For many who regularly take part in the holiday season, Christmas traditions are strongly tied to religious beliefs and practices. The ways in which the customs around the holiday season are carried out often deeply rooted in cultural rituals and they often vary from family to family. For my Puerto Rican family, the holiday season is drawn out well past the first of January when radio stations reel back on the jingles and Mariah Carey classics. For us, the Twelve Days Of Christmas sales or songs we know of don’t relate to the days leading up to December 25, but rather the twelve days in between Christmas Day and January 6 The Epiphany, a biblical day that marks the final leg of the  Three Wise Men’s journey to deliver gold, frankincense and myrrh to Jesus Christ.

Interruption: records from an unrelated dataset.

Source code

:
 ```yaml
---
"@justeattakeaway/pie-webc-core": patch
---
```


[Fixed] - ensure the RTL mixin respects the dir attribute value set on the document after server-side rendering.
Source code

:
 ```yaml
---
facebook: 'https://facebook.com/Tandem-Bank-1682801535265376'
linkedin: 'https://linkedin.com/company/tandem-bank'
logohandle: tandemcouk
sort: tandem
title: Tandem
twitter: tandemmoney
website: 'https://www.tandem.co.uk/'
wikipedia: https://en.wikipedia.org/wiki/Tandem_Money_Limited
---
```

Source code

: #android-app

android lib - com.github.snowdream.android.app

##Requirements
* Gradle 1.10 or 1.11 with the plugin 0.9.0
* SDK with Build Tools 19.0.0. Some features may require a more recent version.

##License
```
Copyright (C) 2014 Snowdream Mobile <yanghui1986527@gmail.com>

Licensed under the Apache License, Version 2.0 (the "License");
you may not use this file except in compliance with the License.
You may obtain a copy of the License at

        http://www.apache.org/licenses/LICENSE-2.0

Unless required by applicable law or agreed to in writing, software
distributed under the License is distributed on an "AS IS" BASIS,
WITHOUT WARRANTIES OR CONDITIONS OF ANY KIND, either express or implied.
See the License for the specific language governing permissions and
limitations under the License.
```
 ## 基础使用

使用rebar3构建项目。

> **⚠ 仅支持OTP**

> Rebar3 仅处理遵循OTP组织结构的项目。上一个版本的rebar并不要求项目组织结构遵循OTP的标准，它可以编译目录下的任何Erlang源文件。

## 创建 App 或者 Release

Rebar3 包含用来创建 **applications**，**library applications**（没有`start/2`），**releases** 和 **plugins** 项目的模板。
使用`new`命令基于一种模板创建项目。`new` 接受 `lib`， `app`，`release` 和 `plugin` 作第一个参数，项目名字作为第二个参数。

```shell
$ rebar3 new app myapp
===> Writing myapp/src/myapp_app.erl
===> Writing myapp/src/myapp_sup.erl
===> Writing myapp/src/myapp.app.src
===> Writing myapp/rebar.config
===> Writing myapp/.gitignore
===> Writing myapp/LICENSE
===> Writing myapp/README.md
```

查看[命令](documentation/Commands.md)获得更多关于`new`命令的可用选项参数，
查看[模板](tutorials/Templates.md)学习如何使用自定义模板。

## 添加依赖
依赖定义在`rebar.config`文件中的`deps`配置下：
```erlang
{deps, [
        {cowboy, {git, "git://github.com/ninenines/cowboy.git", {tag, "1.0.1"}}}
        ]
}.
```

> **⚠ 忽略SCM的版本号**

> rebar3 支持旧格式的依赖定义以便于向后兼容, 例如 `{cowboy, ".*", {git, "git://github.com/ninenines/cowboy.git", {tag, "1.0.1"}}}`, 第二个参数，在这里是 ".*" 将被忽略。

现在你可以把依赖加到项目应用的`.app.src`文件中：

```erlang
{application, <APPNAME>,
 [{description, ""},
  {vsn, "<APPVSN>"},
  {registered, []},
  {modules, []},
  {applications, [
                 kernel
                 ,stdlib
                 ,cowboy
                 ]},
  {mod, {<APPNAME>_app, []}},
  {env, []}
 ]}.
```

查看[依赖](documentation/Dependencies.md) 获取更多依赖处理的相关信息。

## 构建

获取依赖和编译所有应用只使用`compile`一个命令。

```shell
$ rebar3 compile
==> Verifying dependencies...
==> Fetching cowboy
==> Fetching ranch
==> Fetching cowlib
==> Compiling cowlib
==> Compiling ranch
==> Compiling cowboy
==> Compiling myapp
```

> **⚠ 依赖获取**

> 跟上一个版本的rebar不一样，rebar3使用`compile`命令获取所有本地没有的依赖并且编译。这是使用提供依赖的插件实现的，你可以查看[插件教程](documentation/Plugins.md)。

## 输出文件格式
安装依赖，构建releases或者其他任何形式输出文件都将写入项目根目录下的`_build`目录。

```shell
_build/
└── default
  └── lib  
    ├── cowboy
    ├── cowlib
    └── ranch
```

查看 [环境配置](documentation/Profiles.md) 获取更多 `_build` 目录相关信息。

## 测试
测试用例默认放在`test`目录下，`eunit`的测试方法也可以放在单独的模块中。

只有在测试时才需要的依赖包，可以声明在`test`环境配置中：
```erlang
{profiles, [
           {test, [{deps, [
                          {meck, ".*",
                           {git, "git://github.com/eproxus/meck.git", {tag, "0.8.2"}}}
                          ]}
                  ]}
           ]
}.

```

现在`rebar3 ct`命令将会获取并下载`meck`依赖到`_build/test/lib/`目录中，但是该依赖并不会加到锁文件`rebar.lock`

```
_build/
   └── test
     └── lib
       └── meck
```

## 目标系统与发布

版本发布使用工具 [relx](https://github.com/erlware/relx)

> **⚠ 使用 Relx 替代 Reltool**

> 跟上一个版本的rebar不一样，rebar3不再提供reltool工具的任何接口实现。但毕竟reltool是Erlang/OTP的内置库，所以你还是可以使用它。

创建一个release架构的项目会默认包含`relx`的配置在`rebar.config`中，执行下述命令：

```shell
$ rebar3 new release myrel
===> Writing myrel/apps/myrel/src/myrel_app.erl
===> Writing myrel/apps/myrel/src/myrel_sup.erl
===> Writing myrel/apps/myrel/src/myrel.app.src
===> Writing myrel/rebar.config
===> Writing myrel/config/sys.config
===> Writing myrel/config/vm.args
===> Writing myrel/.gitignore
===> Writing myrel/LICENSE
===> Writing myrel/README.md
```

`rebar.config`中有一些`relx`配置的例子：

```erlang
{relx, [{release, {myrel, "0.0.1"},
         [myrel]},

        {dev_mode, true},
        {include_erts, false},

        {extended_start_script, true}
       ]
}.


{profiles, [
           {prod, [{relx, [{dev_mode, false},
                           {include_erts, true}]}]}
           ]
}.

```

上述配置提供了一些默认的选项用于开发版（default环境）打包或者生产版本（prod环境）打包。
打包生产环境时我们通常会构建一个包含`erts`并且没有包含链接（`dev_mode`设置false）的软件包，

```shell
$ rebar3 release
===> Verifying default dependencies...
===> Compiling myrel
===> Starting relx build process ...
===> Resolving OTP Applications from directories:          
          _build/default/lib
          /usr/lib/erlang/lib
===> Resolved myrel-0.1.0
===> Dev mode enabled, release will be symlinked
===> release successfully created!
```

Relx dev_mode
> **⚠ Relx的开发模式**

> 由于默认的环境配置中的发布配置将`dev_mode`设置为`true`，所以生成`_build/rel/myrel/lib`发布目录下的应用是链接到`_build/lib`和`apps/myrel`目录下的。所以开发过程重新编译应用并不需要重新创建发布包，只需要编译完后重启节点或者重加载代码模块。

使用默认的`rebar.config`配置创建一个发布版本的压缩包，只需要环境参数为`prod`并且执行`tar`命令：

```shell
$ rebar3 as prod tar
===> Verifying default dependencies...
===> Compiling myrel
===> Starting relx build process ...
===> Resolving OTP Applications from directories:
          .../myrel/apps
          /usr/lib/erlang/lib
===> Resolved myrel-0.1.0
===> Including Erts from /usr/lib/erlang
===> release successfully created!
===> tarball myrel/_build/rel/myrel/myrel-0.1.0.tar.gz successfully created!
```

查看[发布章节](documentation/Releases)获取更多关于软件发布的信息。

Día De Los Reyes has always been an especially important day for my family. The fact that “reyes” is my mother’s maiden name has only made the day a little sweeter.

Photo provided by Wandy Felicita Ortiz

A more popular holiday back on the island, my abuela and abuelo Reyes brought their traditions to the mainland with them in the 1950s.

On the evening of January 5, each member of my family from grandfather to my youngest sobrino pull out cardboard shoe and clothing boxes (all marked with our names, drawn on and decorated over the years with crayons, markers, and glitter pens) to take part in a tradition that we hold dear in our hearts. After we’ve filled the boxes with snacks like carrots, lettuce, and sometimes grass for the Three Kings’ camels to munch on as they pass through our town we stick the boxes under our beds. Finally, just as we would with Santa Claus, we write the Three Kings–Los Reyes–a handwritten note wishing them safe travels as the journey to see the baby Jesus hoping that as they did with him on that first Epiphany, they’ll leave a small gift or token of some sort under our boxes.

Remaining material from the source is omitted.